Machete Kills

Machete Kills posterIf you’ve missed the ‘saga’ that is Robert Rodriquez’s Machete so far it started life as a spoof trailer during the much maligned (partially justifiably) Grindhouse movie project he made with Quentin Tarantino but quickly seemed to take on a life of its own and soon Rodriquez announced he was making a full-scale movie based on the trailer.

That film was a mixed bag that failed to live up to the trailer but still had its enjoyable moments despite not quite having the joie de vivre that Sin City or Planet Terror (Rodriquez’s part of Grindhouse) had. So, I came to the sequel Machete Kills expecting something similar with cameos aplenty and a mixed bag or enjoyable moments and near misses.

What I got however was far more than I expected, certainly this is far from being a great film but what it does it does with much more a well placed sense of knowing than its predecessor.

Danny Trejo as Machete

Danny Trejo as Machete

From the off, a trailer for its own sequel Machete Kills Again, the whole thing is on a bigger scale.

While the first movie seemed to content to spoof the already self-parodying action movies that had their heyday in the 1980s what Machete Kills does is add something of a more James Bond aspect to its Tex-Mexploitation vibe – with all the dubious lack of political correctness this implies (though this is rectified slightly later in the movie).

With that in mind, following a pre-credits sequence, we soon meet Mr. President (Carlos Esteves, aka Charlie Sheen in fine form) taking the place of M and sending Machete (Danny Trejo filling the role of Bond) off to Texas to make his way to Mexico to foil a plot by renowned madman-cum-freedom fighter.

Trejo and Gibson

Trejo and Gibson

From there, things escalate in a way that could only be compared to Roger Moore’s era as 007, and the film soon hits a ridiculous stride both in terms of what happens and its pace. This rarely lets up as Mel Gibson turns up to deliver a bewilderingly crazy performance that makes one wonder if he’s acting or if he’s genuinely this far gone.

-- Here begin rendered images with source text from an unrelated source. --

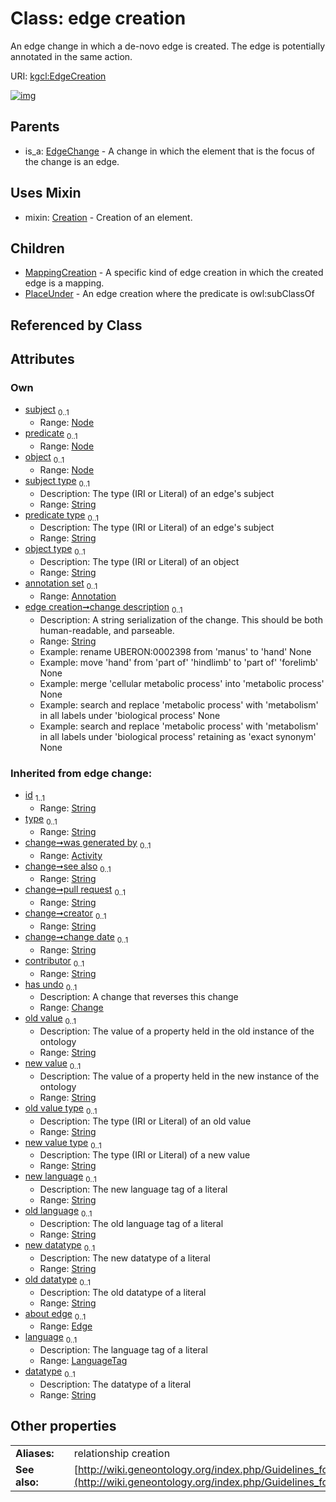 
# Class: edge creation


An edge change in which a de-novo edge is created. The edge is potentially annotated in the same action.

URI: [kgcl:EdgeCreation](http://w3id.org/kgcl_schema/EdgeCreation)


[![img](https://yuml.me/diagram/nofunky;dir:TB/class/[PlaceUnder],[Node],[MappingCreation],[Annotation]<annotation%20set%200..1-++[EdgeCreation&#124;subject_type:string%20%3F;predicate_type:string%20%3F;change_description:string%20%3F;object_type(i):string%20%3F;language(i):language_tag%20%3F;datatype(i):string%20%3F;old_value(i):string%20%3F;new_value(i):string%20%3F;old_value_type(i):string%20%3F;new_value_type(i):string%20%3F;new_language(i):string%20%3F;old_language(i):string%20%3F;new_datatype(i):string%20%3F;old_datatype(i):string%20%3F;id(i):string;type(i):string%20%3F;see_also(i):string%20%3F;pull_request(i):string%20%3F;creator(i):string%20%3F;change_date(i):string%20%3F;contributor(i):string%20%3F],[Node]<object%200..1-%20[EdgeCreation],[Node]<predicate%200..1-%20[EdgeCreation],[Node]<subject%200..1-%20[EdgeCreation],[EdgeCreation]uses%20-.->[Creation],[EdgeCreation]^-[PlaceUnder],[EdgeCreation]^-[MappingCreation],[EdgeChange]^-[EdgeCreation],[EdgeChange],[Edge],[Creation],[Change],[Annotation],[Activity])](https://yuml.me/diagram/nofunky;dir:TB/class/[PlaceUnder],[Node],[MappingCreation],[Annotation]<annotation%20set%200..1-++[EdgeCreation&#124;subject_type:string%20%3F;predicate_type:string%20%3F;change_description:string%20%3F;object_type(i):string%20%3F;language(i):language_tag%20%3F;datatype(i):string%20%3F;old_value(i):string%20%3F;new_value(i):string%20%3F;old_value_type(i):string%20%3F;new_value_type(i):string%20%3F;new_language(i):string%20%3F;old_language(i):string%20%3F;new_datatype(i):string%20%3F;old_datatype(i):string%20%3F;id(i):string;type(i):string%20%3F;see_also(i):string%20%3F;pull_request(i):string%20%3F;creator(i):string%20%3F;change_date(i):string%20%3F;contributor(i):string%20%3F],[Node]<object%200..1-%20[EdgeCreation],[Node]<predicate%200..1-%20[EdgeCreation],[Node]<subject%200..1-%20[EdgeCreation],[EdgeCreation]uses%20-.->[Creation],[EdgeCreation]^-[PlaceUnder],[EdgeCreation]^-[MappingCreation],[EdgeChange]^-[EdgeCreation],[EdgeChange],[Edge],[Creation],[Change],[Annotation],[Activity])

## Parents

 *  is_a: [EdgeChange](EdgeChange.md) - A change in which the element that is the focus of the change is an edge.

## Uses Mixin

 *  mixin: [Creation](Creation.md) - Creation of an element.

## Children

 * [MappingCreation](MappingCreation.md) - A specific kind of edge creation in which the created edge is a mapping.
 * [PlaceUnder](PlaceUnder.md) - An edge creation where the predicate is owl:subClassOf

## Referenced by Class


## Attributes


### Own

 * [subject](subject.md)  <sub>0..1</sub>
     * Range: [Node](Node.md)
 * [predicate](predicate.md)  <sub>0..1</sub>
     * Range: [Node](Node.md)
 * [object](object.md)  <sub>0..1</sub>
     * Range: [Node](Node.md)
 * [subject type](subject_type.md)  <sub>0..1</sub>
     * Description: The type (IRI or Literal) of an edge's subject
     * Range: [String](types/String.md)
 * [predicate type](predicate_type.md)  <sub>0..1</sub>
     * Description: The type (IRI or Literal) of an edge's subject
     * Range: [String](types/String.md)
 * [object type](object_type.md)  <sub>0..1</sub>
     * Description: The type (IRI or Literal) of an object
     * Range: [String](types/String.md)
 * [annotation set](annotation_set.md)  <sub>0..1</sub>
     * Range: [Annotation](Annotation.md)
 * [edge creation➞change description](edge_creation_change_description.md)  <sub>0..1</sub>
     * Description: A string serialization of the change. This should be both human-readable, and parseable.
     * Range: [String](types/String.md)
     * Example: rename UBERON:0002398 from 'manus' to 'hand' None
     * Example: move 'hand' from 'part of' 'hindlimb' to 'part of' 'forelimb' None
     * Example: merge 'cellular metabolic process' into 'metabolic process' None
     * Example: search and replace 'metabolic process' with 'metabolism' in all labels under 'biological process' None
     * Example: search and replace 'metabolic process' with 'metabolism' in all labels under 'biological process' retaining as 'exact synonym' None

### Inherited from edge change:

 * [id](id.md)  <sub>1..1</sub>
     * Range: [String](types/String.md)
 * [type](type.md)  <sub>0..1</sub>
     * Range: [String](types/String.md)
 * [change➞was generated by](change_was_generated_by.md)  <sub>0..1</sub>
     * Range: [Activity](Activity.md)
 * [change➞see also](change_see_also.md)  <sub>0..1</sub>
     * Range: [String](types/String.md)
 * [change➞pull request](change_pull_request.md)  <sub>0..1</sub>
     * Range: [String](types/String.md)
 * [change➞creator](change_creator.md)  <sub>0..1</sub>
     * Range: [String](types/String.md)
 * [change➞change date](change_change_date.md)  <sub>0..1</sub>
     * Range: [String](types/String.md)
 * [contributor](contributor.md)  <sub>0..1</sub>
     * Range: [String](types/String.md)
 * [has undo](has_undo.md)  <sub>0..1</sub>
     * Description: A change that reverses this change
     * Range: [Change](Change.md)
 * [old value](old_value.md)  <sub>0..1</sub>
     * Description: The value of a property held in the old instance of the ontology
     * Range: [String](types/String.md)
 * [new value](new_value.md)  <sub>0..1</sub>
     * Description: The value of a property held in the new instance of the ontology
     * Range: [String](types/String.md)
 * [old value type](old_value_type.md)  <sub>0..1</sub>
     * Description: The type (IRI or Literal) of an old value
     * Range: [String](types/String.md)
 * [new value type](new_value_type.md)  <sub>0..1</sub>
     * Description: The type (IRI or Literal) of a new value
     * Range: [String](types/String.md)
 * [new language](new_language.md)  <sub>0..1</sub>
     * Description: The new language tag of a literal
     * Range: [String](types/String.md)
 * [old language](old_language.md)  <sub>0..1</sub>
     * Description: The old language tag of a literal
     * Range: [String](types/String.md)
 * [new datatype](new_datatype.md)  <sub>0..1</sub>
     * Description: The new datatype of a literal
     * Range: [String](types/String.md)
 * [old datatype](old_datatype.md)  <sub>0..1</sub>
     * Description: The old datatype of a literal
     * Range: [String](types/String.md)
 * [about edge](about_edge.md)  <sub>0..1</sub>
     * Range: [Edge](Edge.md)
 * [language](language.md)  <sub>0..1</sub>
     * Description: The language tag of a literal
     * Range: [LanguageTag](types/LanguageTag.md)
 * [datatype](datatype.md)  <sub>0..1</sub>
     * Description: The datatype of a literal
     * Range: [String](types/String.md)

## Other properties

|  |  |  |
| --- | --- | --- |
| **Aliases:** | | relationship creation |
| **See also:** | | [http://wiki.geneontology.org/index.php/Guidelines_for_creating_relationships_between_terms](http://wiki.geneontology.org/index.php/Guidelines_for_creating_relationships_between_terms) |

Machete Kills also, for the most part, puts aside its attempts to look lo-fi so the special effects are, for the most part, pretty good considering this isn’t (despite the cast) a mega-budget movie and the moments where they are more in a traditional b-movie style are much more knowing (particularly the missile and costumes in the climactic scenes).

Esteves and Trejo

Esteves and Trejo

While Machete Kills is far from being a classic movie, even of its genre, it is a far more successful attempt by Rodriquez at creating something coherent based on a 30 second trailer than the original and, despite my better judgement, has me genuinely interested and, I’ll admit, a little bit excited to see if he can keep things going in the third movie which, I can only assume by this film’s Bond aping ending, is “Coming soon to a theater near you”.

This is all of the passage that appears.